[What the task asks]: Write out every entry exactly as given, but omit the pictures.

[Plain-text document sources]
◆ ◆ ◆ ◆ ◆ ◆ ◆

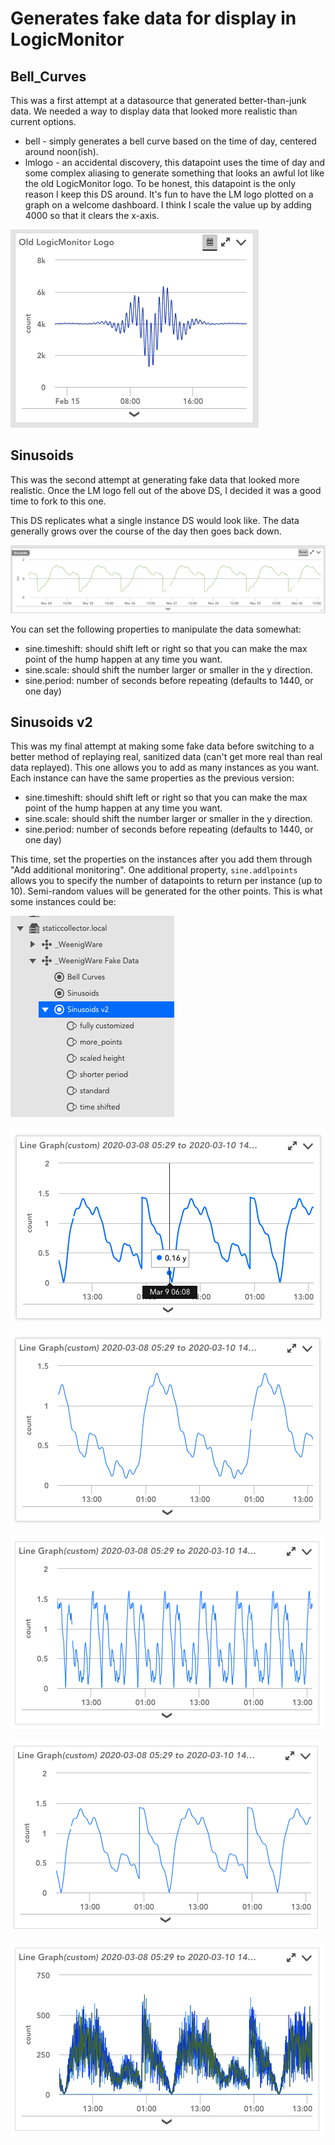# Generates fake data for display in LogicMonitor

## Bell_Curves
This was a first attempt at a datasource that generated better-than-junk data. We needed a way to display data that looked more realistic than current options.
* bell - simply generates a bell curve based on the time of day, centered around noon(ish).
* lmlogo - an accidental discovery, this datapoint uses the time of day and some complex aliasing to generate something that looks an awful lot like the old LogicMonitor logo. To be honest, this datapoint is the only reason I keep this DS around. It's fun to have the LM logo plotted on a graph on a welcome dashboard. I think I scale the value up by adding 4000 so that it clears the x-axis.

![Old LM Logo](Bell_Curves/old_lm_logo.png)

## Sinusoids
This was the second attempt at generating fake data that looked more realistic. Once the LM logo fell out of the above DS, I decided it was a good time to fork to this one.

This DS replicates what a single instance DS would look like. The data generally grows over the course of the day then goes back down.

![Sinusoids, single instance](Sinusoids/sinusoids.png)

You can set the following properties to manipulate the data somewhat:
* sine.timeshift: should shift left or right so that you can make the max point of the hump happen at any time you want.
* sine.scale: should shift the number larger or smaller in the y direction.
* sine.period: number of seconds before repeating (defaults to 1440, or one day)

## Sinusoids v2
This was my final attempt at making some fake data before switching to a better method of replaying real, sanitized data (can't get more real than real data replayed).
This one allows you to add as many instances as you want. Each instance can have the same properties as the previous version:
* sine.timeshift: should shift left or right so that you can make the max point of the hump happen at any time you want.
* sine.scale: should shift the number larger or smaller in the y direction.
* sine.period: number of seconds before repeating (defaults to 1440, or one day)

This time, set the properties on the instances after you add them through "Add additional monitoring". One additional property, `sine.addlpoints` allows you to specify the number of datapoints to return per instance (up to 10). Semi-random values will be generated for the other points.
This is what some instances could be:

![Instances](Sinusoids%20v2/instances.png)

![Standard](Sinusoids%20v2/standard.png)

![Time Shifted](Sinusoids%20v2/time_shifted.png)

![Shorter Period](Sinusoids%20v2/shorter_period.png)

![Scaled Height](Sinusoids%20v2/scaledheight.png)

![Multiple Points per Instances](Sinusoids%20v2/multiplepoints.png)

◆ ◆ ◆ ◆ ◆ ◆ ◆

[Expected output]:
# Generates fake data for display in LogicMonitor

## Bell_Curves
This was a first attempt at a datasource that generated better-than-junk data. We needed a way to display data that looked more realistic than current options.
* bell - simply generates a bell curve based on the time of day, centered around noon(ish).
* lmlogo - an accidental discovery, this datapoint uses the time of day and some complex aliasing to generate something that looks an awful lot like the old LogicMonitor logo. To be honest, this datapoint is the only reason I keep this DS around. It's fun to have the LM logo plotted on a graph on a welcome dashboard. I think I scale the value up by adding 4000 so that it clears the x-axis.

![Old LM Logo](Bell_Curves/old_lm_logo.png)

## Sinusoids
This was the second attempt at generating fake data that looked more realistic. Once the LM logo fell out of the above DS, I decided it was a good time to fork to this one.

This DS replicates what a single instance DS would look like. The data generally grows over the course of the day then goes back down.

![Sinusoids, single instance](Sinusoids/sinusoids.png)

You can set the following properties to manipulate the data somewhat:
* sine.timeshift: should shift left or right so that you can make the max point of the hump happen at any time you want.
* sine.scale: should shift the number larger or smaller in the y direction.
* sine.period: number of seconds before repeating (defaults to 1440, or one day)

## Sinusoids v2
This was my final attempt at making some fake data before switching to a better method of replaying real, sanitized data (can't get more real than real data replayed).
This one allows you to add as many instances as you want. Each instance can have the same properties as the previous version:
* sine.timeshift: should shift left or right so that you can make the max point of the hump happen at any time you want.
* sine.scale: should shift the number larger or smaller in the y direction.
* sine.period: number of seconds before repeating (defaults to 1440, or one day)

This time, set the properties on the instances after you add them through "Add additional monitoring". One additional property, `sine.addlpoints` allows you to specify the number of datapoints to return per instance (up to 10). Semi-random values will be generated for the other points.
This is what some instances could be:

![Instances](Sinusoids%20v2/instances.png)

![Standard](Sinusoids%20v2/standard.png)

![Time Shifted](Sinusoids%20v2/time_shifted.png)

![Shorter Period](Sinusoids%20v2/shorter_period.png)

![Scaled Height](Sinusoids%20v2/scaledheight.png)

![Multiple Points per Instances](Sinusoids%20v2/multiplepoints.png)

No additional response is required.